April is National Minority Health Month
The Health status of minorities in America is that bad that there is a month dedicated to the overall health status of minorities in the United States. As a minority living and studying in the United States, it is impossible to overall health status of minorities: African American/blacks, Asian Americans, Hispanic/Latino, American Indian/Alaska Native, Native Hawaiian.
Minorities have the worse health conditions in the United States, with African Americans leading the pack. For instance, in 2005, the death rate for African Americans was higher for heart disease, stroke, cancer, asthma, pneumonia, diabetes, HIV/AIDS, and homicides.
Let's touch on stroke for a bit. Stoke is the third leading cause of death among American adults.Interestingly, 80% of stroke is preventable.
African Americans are 1.5X more likely than white adults to have a stroke and are 50% more likely to die from it. African Americans suffer disproportionately more than whites and every other minority group in the United States when it comes to diseases and illnesses (http://minorityhealth.hhs.gov).

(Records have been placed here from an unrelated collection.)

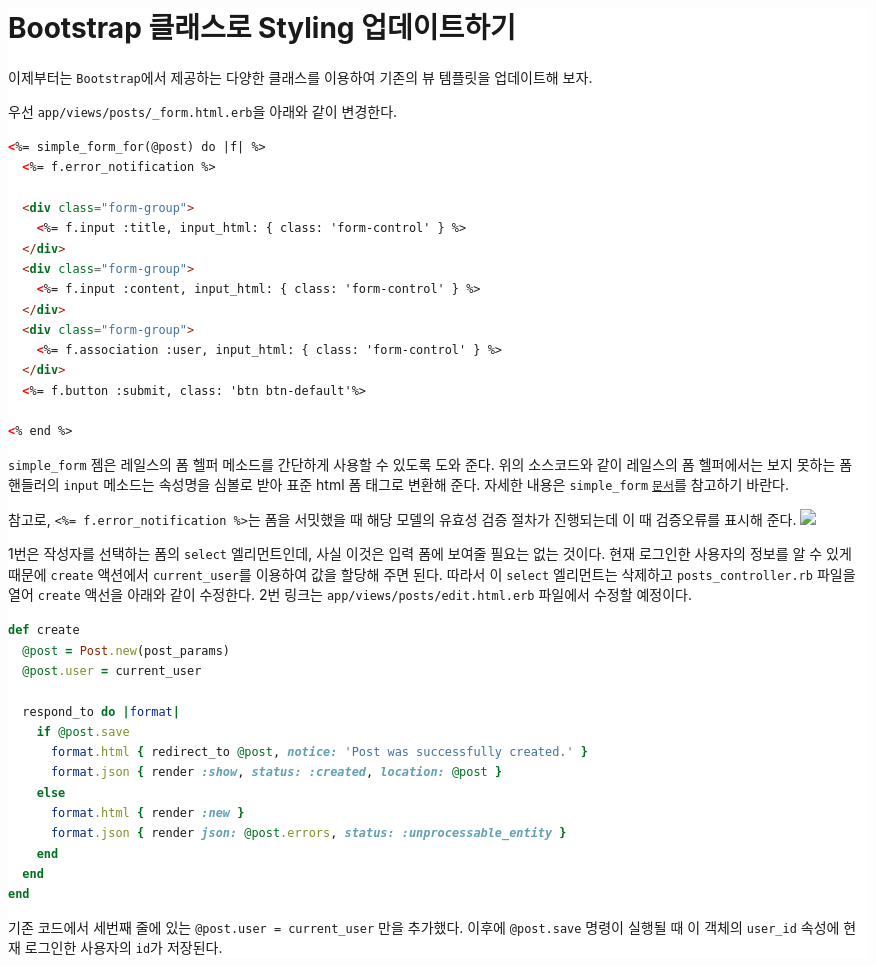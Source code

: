 # Bootstrap 클래스로 Styling 업데이트하기

이제부터는 `Bootstrap`에서 제공하는 다양한 클래스를 이용하여 기존의 뷰 템플릿을 업데이트해 보자.

우선 `app/views/posts/_form.html.erb`을 아래와 같이 변경한다.

```html
<%= simple_form_for(@post) do |f| %>
  <%= f.error_notification %>

  <div class="form-group">
    <%= f.input :title, input_html: { class: 'form-control' } %>
  </div>
  <div class="form-group">
    <%= f.input :content, input_html: { class: 'form-control' } %>
  </div>
  <div class="form-group">
    <%= f.association :user, input_html: { class: 'form-control' } %>
  </div>
  <%= f.button :submit, class: 'btn btn-default'%>

<% end %>
```

`simple_form` 젬은 레일스의 폼 헬퍼 메소드를 간단하게 사용할 수 있도록 도와 준다. 위의 소스코드와 같이 레일스의 폼 헬퍼에서는 보지 못하는 폼 핸들러의 `input` 메소드는 속성명을 심볼로 받아 표준 html 폼 태그로 변환해 준다. 자세한 내용은 `simple_form` [`문서`](https://github.com/plataformatec/simple_form)를 참고하기 바란다.

참고로, `<%= f.error_notification %>`는 폼을 서밋했을 때 해당 모델의 유효성 검증 절차가 진행되는데 이 때 검증오류를 표시해 준다.
![](http://i1373.photobucket.com/albums/ag392/rorlab/Photobucket%20Desktop%20-%20RORLAB/auth_blog/2014-05-29_08-37-03_zpsa5190464.png)

1번은 작성자를 선택하는 폼의 `select` 엘리먼트인데, 사실 이것은 입력 폼에 보여줄 필요는 없는 것이다. 현재 로그인한 사용자의 정보를 알 수 있게 때문에 `create` 액션에서 `current_user`를 이용하여 값을 할당해 주면 된다. 따라서 이 `select` 엘리먼트는 삭제하고 `posts_controller.rb` 파일을 열어 `create` 액선을 아래와 같이 수정한다. 2번 링크는 `app/views/posts/edit.html.erb` 파일에서 수정할 예정이다.

```ruby
def create
  @post = Post.new(post_params)
  @post.user = current_user

  respond_to do |format|
    if @post.save
      format.html { redirect_to @post, notice: 'Post was successfully created.' }
      format.json { render :show, status: :created, location: @post }
    else
      format.html { render :new }
      format.json { render json: @post.errors, status: :unprocessable_entity }
    end
  end
end
```

기존 코드에서 세번째 줄에 있는 `@post.user = current_user` 만을 추가했다. 이후에 `@post.save` 명령이 실행될 때 이 객체의 `user_id` 속성에 현재 로그인한 사용자의 `id`가 저장된다.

American Indians/Alaska Natives are 60% more likely to have a stroke than white adults in the U.S. The women are more likely to have twice the rate of stroke than white women, be obese,& have high blood pressure.
What is a Stroke?
What is a Stroke?
A stroke is basically cutting off vital blood flow and oxygen to the brain, a condition known as ischemia. This may result from a blood clot that blocks an artery, or a blood vessel break. Brain cells become necrotic and because the brain controls the body, many functions are affected, most commonly speech and weakness or paralysis of the body.
Common Symptoms of a Stroke
- sudden numbness or weakness of the face, arm or leg – especially on one side of the body
- sudden confusion, trouble speaking or understanding
- sudden trouble seeing in one or both eyes
- sudden trouble walking, dizziness, loss of balance or coordination
- sudden severe headache with no known cause
Risk Factors for Stroke
- High Blood Pressure
- Cigarette smoking
- Heart disease
- Poor diet
- Physical Inactivity
- High Cholesterol
- Alcohol abuse
It is very important for people to be aware of their risk factors for stroke, and to recognize the first symptoms of a stroke.
How can you recognize that someone is having a stroke? (FAST)
Facial weakness: Can the person smile? Has their mouth or an eye drooped?
Arm weakness: Can the person raise both arms?
Speech problems: Can the person speak clearly and understand what you say?
Time to call 911
Research has shown that eating lots of fruits and vegetables and regular exercise can reduce the risk of stroke, cancers and heart disease.